Piazza di San Giovanni lies between the Santa Maria del Fiori, the third largest church in Europe, and it’s famous golden-doored Baptistry. We stood in this little piazza on our last day in Florence, Italy, wondering how she could be so sunshiny and yet blow with such a stiff, cold, steady wind.
It was first thing in the morning and Hubby and I were not prepared for it.
Brunelleschi’s massive egg-shaped duomo, the crown of Florence, was our immediate goal but this time, our luck did not hold. Timed entry tickets were sold out for the day. We shivered in the square and decided to attack the campanile instead.
This tower is only twenty feet shorter than the dome and as we circled around and up to each staircase level, small rectangular air shafts framed beautiful views of the city, the orange-tiled dome across the way, and the cathedral decked in stripes of green, white, and pink Tuscan marble. 414 steps later, we were treated to a view of Florence from atop her scepter.
The campanile empties out into the Piazza del Duomo. The endless line waiting to enter the cathedral on the west side meant there was almost no one in the square with us, enjoying the slowly-warming southern side. A small caffe on the corner winked at us, then gave us a peek at her pastry case, tucked discretely behind orchids. You guys. We are only human. We sat right in the front window and had a decadent breakfast.Be still my heart.
I want to believe that if you fill someone up with enough sugar and espresso, the very next thing they see will appear as golden, floating, surrounded by alien aura. But probably the Baptistry really is. My photos indicate that we actually walked through gold doors, under a gold ceiling, and stood in sunbeams that gave us halos. The baptismal font sounds like an angel choir when you hold it up to your ear.
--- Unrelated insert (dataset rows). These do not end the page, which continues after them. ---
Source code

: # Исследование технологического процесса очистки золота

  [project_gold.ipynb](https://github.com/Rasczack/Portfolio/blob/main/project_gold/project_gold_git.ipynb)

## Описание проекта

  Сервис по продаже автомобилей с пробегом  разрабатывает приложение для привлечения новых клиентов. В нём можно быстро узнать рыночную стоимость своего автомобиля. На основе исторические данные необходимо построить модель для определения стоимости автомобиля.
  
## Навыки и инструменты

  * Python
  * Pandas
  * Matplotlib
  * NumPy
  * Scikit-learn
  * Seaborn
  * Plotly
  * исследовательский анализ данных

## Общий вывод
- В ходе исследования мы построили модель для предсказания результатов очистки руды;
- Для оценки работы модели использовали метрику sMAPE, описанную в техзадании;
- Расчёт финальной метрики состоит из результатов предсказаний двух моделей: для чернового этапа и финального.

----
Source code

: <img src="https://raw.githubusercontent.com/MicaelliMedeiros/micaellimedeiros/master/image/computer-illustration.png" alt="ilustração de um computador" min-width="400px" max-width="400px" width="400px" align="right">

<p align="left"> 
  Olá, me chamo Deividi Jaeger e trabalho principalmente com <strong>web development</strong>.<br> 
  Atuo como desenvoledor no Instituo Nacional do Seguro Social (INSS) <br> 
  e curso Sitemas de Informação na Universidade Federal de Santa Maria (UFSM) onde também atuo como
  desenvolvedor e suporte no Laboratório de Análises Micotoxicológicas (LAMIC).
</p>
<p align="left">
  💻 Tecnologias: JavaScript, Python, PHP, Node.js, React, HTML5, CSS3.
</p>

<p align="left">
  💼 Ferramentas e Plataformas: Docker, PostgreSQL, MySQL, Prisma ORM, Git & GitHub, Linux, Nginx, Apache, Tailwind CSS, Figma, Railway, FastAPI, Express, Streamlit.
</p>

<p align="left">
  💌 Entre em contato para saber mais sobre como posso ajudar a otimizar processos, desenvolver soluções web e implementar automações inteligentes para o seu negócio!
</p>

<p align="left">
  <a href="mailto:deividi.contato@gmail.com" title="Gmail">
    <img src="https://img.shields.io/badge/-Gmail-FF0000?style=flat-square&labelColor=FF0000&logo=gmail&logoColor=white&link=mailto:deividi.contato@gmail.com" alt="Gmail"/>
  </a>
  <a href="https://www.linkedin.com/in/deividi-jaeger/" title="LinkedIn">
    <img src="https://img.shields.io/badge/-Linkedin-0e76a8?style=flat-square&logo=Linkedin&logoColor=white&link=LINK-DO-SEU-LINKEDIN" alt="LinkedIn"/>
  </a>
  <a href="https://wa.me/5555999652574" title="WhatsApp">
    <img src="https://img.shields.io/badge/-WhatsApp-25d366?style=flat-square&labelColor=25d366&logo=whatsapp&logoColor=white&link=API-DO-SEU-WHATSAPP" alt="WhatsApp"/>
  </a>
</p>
Once the caffeine wore off, we walked completely around the cathedral, hoping to find the end of the entry line. People were frozen, hunched resolutely against the cold, sculpted by the wind.
You can admire the statues or become the statues. Easy choice.
We bypassed it once again, heading instead into the Museo dell’Opera del Duomo, a museum dedicated to the history of the duomo. It contains the original Baptistry doors. A great many statues, including Donatello’s St. John and another pieta by Michelangelo are in there, as well as paintings, mosaics, textiles, choir stalls and books, gold-work, and a display of tools and designs used by Brunelleschi for his dome.St John, by Donatelli Abraham and Isaac Real deal doors.
The Museo Nazionale del Bargello is three blocks straight down Via del Proconsolo. I ask you: can you go into too many museums in one day? No you can’t, don’t be silly. And the Bargello is worthy of your time. There was plenty of sculpture for statue buffs like myself, and a frightening amount of ancient armor and weaponry, right down to hunting hawks’ hoods. Coins, cannon, cloth. No less than three different Davids with the head of Goliath rolling around their ankles.Caught a fish. Heavy metal. My name is Inigo Montoya… Mercury says there’s more upstairs….
Sighing with contentment, I tucked my camera phone away and declared that it was, finally, tea time.